▶ _GOAL OF THE EXERCISE_
Take the lines below beginning at the line that has "import numpy as np" and stopping after the line that has "rows of data", and print them exactly as they are, with no other lines.

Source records
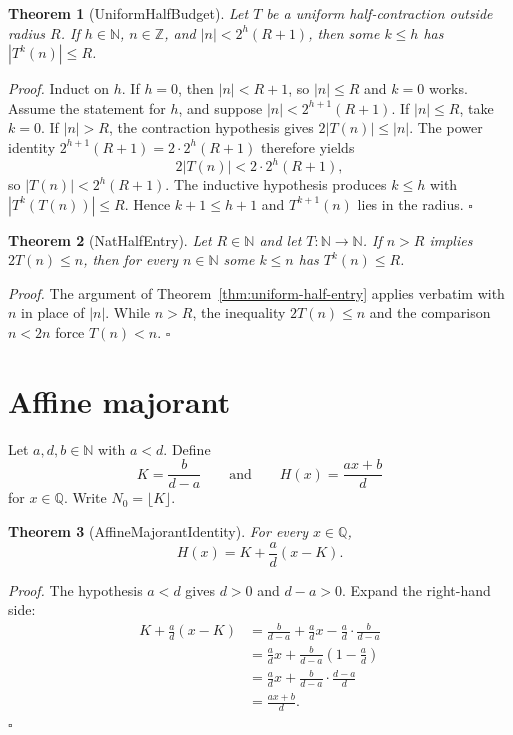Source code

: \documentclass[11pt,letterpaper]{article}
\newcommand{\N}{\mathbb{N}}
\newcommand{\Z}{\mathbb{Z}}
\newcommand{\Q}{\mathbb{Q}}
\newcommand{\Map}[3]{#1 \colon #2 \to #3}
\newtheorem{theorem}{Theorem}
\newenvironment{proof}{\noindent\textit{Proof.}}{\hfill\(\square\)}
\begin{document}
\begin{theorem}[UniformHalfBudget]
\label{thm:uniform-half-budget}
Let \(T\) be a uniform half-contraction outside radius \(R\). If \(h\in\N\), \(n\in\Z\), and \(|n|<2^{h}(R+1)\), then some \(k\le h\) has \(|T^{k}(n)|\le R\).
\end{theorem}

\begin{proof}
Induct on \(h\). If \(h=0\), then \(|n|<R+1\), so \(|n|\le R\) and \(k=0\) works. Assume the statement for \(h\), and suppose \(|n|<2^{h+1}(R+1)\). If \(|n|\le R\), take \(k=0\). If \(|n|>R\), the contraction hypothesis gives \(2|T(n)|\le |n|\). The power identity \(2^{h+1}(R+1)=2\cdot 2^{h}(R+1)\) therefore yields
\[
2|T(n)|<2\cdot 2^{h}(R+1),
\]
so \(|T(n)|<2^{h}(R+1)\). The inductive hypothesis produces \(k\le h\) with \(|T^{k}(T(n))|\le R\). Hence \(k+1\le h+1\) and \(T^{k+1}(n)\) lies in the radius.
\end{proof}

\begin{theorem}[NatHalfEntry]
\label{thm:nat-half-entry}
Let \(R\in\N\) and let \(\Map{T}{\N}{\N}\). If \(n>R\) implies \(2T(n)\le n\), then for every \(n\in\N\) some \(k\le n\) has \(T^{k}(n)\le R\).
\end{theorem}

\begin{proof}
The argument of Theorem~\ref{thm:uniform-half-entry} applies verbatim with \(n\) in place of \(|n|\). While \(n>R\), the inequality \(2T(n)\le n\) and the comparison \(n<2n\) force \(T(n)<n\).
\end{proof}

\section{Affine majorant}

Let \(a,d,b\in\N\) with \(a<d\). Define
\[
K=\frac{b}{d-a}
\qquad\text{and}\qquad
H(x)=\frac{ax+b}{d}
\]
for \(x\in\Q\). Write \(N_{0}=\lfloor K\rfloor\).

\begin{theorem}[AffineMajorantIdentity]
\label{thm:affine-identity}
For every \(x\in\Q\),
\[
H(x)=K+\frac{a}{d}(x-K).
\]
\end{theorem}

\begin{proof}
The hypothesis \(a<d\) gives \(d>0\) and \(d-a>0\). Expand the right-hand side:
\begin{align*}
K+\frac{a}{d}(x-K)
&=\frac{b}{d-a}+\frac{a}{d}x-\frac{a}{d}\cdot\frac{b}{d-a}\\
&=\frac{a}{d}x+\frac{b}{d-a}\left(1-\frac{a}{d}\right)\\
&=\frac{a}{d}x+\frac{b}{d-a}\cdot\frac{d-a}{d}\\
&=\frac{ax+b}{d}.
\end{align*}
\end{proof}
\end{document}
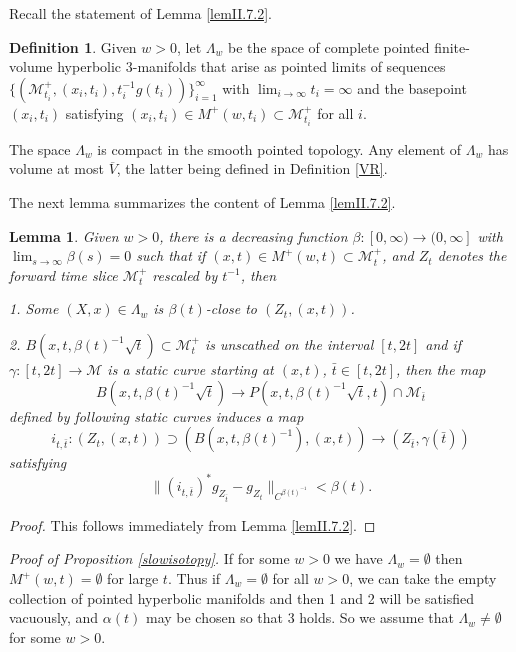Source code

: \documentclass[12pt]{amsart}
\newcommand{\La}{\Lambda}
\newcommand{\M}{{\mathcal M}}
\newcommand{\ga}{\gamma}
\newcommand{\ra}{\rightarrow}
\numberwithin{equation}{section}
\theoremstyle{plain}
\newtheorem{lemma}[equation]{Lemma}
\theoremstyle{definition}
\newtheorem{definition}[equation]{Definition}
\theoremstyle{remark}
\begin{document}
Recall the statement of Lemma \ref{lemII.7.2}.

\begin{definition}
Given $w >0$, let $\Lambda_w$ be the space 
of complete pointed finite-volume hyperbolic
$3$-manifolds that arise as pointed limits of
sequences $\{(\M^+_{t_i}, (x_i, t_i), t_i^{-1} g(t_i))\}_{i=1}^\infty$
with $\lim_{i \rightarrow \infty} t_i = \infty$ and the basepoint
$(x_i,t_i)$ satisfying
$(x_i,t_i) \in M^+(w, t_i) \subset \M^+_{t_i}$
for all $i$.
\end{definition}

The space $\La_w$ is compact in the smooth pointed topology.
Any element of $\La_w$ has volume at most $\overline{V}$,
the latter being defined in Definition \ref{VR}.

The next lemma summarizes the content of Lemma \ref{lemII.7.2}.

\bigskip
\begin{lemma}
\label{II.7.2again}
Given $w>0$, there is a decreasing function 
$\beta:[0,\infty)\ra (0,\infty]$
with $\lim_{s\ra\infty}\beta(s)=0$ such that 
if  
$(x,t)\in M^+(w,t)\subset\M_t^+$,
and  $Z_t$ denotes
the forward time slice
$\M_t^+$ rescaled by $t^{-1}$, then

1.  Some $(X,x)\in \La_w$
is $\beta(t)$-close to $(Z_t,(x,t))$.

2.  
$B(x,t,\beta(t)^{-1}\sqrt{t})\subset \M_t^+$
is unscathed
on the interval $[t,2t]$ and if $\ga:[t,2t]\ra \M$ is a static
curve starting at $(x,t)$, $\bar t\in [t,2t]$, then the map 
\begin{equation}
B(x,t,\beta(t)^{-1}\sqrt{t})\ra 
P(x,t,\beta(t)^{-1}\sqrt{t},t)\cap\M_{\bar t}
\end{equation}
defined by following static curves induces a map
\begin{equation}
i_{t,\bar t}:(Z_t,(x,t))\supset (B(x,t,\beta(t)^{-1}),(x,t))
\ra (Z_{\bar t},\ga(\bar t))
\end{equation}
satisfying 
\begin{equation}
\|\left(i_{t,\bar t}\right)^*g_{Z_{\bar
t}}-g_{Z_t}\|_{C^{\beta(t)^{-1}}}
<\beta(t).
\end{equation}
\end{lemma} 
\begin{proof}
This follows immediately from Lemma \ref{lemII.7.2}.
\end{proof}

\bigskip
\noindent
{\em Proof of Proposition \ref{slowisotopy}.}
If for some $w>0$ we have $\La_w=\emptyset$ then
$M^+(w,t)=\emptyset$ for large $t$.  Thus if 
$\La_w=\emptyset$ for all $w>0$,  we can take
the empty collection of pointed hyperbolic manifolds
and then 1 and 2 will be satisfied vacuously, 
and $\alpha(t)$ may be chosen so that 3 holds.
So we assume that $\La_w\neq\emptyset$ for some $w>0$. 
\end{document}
...
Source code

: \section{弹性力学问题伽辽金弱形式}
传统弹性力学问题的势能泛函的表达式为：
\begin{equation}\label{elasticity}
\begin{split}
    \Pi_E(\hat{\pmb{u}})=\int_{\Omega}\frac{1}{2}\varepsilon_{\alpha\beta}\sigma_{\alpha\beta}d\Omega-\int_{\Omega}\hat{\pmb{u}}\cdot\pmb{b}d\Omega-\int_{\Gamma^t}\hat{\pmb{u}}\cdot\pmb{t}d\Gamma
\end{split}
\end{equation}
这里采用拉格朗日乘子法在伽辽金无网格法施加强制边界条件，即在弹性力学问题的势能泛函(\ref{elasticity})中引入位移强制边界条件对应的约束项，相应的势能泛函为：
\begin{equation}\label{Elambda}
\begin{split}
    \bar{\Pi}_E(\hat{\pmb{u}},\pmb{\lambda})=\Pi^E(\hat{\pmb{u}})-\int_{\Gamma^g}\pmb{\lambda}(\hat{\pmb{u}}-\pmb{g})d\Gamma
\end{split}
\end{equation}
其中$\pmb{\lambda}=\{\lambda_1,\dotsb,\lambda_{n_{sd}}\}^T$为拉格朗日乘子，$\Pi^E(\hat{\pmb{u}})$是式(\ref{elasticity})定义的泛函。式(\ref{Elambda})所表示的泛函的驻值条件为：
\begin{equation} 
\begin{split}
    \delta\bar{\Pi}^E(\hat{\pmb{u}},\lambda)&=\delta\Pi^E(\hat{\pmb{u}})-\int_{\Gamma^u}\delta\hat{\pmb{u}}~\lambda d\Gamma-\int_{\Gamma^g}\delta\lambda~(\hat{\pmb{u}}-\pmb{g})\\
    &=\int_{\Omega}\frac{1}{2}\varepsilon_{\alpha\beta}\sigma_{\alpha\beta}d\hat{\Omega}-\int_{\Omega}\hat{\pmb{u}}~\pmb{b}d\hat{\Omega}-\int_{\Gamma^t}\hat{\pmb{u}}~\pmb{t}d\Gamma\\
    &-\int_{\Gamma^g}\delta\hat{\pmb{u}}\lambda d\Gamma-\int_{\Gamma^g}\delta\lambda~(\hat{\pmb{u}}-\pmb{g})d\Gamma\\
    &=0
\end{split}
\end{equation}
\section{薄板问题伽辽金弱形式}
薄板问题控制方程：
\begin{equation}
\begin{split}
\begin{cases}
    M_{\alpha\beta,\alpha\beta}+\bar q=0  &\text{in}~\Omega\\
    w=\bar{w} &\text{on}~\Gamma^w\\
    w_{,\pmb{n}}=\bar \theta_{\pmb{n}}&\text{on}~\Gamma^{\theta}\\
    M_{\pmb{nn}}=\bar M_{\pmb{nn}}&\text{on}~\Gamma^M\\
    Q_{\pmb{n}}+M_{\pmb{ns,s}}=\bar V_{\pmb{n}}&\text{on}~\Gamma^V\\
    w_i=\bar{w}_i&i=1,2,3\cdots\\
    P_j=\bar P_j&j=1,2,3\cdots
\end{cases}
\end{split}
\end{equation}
...
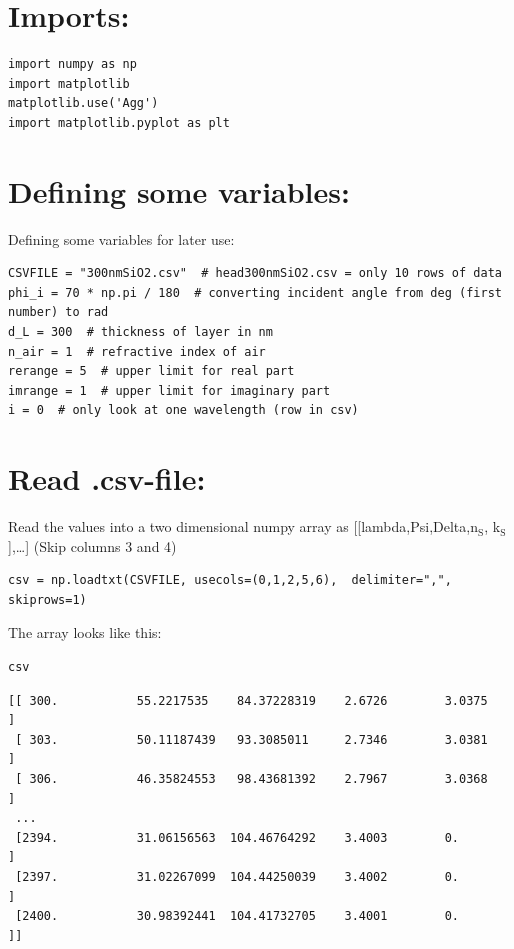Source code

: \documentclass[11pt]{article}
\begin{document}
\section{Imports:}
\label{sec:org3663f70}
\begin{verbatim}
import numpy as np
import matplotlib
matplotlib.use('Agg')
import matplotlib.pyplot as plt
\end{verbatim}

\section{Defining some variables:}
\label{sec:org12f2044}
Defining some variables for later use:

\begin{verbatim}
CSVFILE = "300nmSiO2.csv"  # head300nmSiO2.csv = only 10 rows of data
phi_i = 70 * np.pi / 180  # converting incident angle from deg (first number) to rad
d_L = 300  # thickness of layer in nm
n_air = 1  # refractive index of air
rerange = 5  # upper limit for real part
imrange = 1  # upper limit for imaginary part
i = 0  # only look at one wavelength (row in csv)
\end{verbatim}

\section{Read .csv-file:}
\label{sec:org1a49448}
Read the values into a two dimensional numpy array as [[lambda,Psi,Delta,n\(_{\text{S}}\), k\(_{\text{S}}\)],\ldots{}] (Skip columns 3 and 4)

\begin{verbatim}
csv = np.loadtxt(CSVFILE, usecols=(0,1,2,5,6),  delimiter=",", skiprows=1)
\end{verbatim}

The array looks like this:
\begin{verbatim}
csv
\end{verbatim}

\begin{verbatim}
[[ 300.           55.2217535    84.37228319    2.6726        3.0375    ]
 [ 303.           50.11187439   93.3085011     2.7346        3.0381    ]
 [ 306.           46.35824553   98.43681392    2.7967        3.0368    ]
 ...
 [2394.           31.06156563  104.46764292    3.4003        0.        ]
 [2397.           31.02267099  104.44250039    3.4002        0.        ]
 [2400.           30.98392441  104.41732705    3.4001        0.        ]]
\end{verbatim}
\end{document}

▶ _SOLUTION TO THE PROBLEM_
import numpy as np
import matplotlib
matplotlib.use('Agg')
import matplotlib.pyplot as plt
\end{verbatim}

\section{Defining some variables:}
\label{sec:org12f2044}
Defining some variables for later use:

\begin{verbatim}
CSVFILE = "300nmSiO2.csv"  # head300nmSiO2.csv = only 10 rows of data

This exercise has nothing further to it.